Top of Records to process

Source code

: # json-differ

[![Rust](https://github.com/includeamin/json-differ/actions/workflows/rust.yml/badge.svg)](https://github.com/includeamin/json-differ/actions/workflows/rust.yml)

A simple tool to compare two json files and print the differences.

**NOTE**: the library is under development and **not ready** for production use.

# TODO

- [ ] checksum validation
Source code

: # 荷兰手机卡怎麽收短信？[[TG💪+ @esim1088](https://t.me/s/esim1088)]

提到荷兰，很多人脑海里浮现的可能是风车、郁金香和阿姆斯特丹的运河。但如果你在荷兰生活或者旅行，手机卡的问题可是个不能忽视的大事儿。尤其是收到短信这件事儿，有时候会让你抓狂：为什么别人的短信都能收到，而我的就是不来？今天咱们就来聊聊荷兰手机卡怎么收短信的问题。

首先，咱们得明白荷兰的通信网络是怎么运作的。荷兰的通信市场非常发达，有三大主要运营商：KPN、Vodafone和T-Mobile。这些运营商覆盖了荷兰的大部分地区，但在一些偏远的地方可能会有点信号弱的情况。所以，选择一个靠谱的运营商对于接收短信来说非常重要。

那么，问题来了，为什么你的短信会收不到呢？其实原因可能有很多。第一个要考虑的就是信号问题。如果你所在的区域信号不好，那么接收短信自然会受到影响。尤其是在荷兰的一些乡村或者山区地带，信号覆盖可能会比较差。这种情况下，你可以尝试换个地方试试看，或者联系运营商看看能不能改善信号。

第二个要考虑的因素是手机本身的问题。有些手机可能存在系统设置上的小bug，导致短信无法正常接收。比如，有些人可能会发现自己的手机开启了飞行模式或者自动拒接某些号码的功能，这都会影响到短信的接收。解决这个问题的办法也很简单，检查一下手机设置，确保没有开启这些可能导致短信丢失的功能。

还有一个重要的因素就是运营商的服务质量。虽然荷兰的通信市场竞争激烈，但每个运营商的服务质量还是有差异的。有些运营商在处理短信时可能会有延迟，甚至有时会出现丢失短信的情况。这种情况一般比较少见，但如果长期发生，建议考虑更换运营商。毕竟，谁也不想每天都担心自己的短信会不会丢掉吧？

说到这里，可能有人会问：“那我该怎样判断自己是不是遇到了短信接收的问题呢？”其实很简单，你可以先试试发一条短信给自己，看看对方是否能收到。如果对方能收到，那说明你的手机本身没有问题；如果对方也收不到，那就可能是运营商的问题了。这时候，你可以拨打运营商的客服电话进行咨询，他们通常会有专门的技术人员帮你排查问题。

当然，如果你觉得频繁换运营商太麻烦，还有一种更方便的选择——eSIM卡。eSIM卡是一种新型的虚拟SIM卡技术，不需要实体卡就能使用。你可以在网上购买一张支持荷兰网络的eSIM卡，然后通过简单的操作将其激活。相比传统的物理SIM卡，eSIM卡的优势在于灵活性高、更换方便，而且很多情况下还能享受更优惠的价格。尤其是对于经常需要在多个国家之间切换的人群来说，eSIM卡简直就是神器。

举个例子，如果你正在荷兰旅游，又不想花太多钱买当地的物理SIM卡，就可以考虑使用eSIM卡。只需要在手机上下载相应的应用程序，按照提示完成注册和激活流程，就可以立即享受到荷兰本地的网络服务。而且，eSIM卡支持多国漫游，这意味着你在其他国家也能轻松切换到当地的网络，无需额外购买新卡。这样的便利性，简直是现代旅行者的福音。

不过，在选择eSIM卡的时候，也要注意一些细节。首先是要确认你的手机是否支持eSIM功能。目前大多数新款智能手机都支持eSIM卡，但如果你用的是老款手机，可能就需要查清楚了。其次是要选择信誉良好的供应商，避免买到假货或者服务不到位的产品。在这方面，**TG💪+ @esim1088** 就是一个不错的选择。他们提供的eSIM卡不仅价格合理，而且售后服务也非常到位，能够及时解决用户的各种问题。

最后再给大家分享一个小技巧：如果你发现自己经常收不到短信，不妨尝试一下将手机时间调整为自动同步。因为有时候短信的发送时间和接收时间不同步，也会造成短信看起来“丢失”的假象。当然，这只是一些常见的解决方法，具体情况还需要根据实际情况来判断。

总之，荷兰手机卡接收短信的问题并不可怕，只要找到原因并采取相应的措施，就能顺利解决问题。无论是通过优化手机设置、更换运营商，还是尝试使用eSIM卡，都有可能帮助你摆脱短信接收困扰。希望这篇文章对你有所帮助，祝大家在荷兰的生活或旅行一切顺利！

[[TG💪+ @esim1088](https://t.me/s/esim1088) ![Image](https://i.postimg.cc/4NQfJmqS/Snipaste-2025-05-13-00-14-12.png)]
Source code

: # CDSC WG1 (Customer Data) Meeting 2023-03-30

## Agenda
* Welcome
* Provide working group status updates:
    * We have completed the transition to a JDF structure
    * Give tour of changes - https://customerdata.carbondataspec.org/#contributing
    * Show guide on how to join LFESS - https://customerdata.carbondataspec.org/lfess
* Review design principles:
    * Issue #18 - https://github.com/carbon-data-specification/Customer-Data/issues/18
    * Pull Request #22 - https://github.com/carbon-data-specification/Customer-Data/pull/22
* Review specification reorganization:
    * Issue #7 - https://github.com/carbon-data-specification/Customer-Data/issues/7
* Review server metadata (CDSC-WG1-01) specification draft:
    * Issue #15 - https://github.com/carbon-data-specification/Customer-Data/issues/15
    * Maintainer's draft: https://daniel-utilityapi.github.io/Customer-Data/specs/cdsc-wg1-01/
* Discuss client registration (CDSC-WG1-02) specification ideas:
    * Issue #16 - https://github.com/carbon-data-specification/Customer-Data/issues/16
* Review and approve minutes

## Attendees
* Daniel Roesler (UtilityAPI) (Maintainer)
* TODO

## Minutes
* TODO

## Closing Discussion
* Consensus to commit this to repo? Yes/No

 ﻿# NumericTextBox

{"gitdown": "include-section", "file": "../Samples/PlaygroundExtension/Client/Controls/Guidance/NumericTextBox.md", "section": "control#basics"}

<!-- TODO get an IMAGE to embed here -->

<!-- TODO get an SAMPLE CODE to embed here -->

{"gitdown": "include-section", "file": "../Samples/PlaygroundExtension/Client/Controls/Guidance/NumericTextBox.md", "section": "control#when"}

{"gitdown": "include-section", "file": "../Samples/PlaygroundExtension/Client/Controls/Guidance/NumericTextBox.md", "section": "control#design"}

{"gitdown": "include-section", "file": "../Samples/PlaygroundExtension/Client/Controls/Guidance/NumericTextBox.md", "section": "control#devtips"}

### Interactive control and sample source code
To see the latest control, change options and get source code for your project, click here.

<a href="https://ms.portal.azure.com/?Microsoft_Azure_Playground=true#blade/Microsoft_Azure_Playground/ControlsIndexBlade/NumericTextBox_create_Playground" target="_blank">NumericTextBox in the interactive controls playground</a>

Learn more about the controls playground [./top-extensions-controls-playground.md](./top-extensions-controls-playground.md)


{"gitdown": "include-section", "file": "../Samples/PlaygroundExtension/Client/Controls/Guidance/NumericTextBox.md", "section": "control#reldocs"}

Bottom of Records to process

**Activity:** Go line by line through the data, copying each one that contains the word "here".

**Exercise solution:**
<!-- TODO get an IMAGE to embed here -->
<!-- TODO get an SAMPLE CODE to embed here -->
To see the latest control, change options and get source code for your project, click here.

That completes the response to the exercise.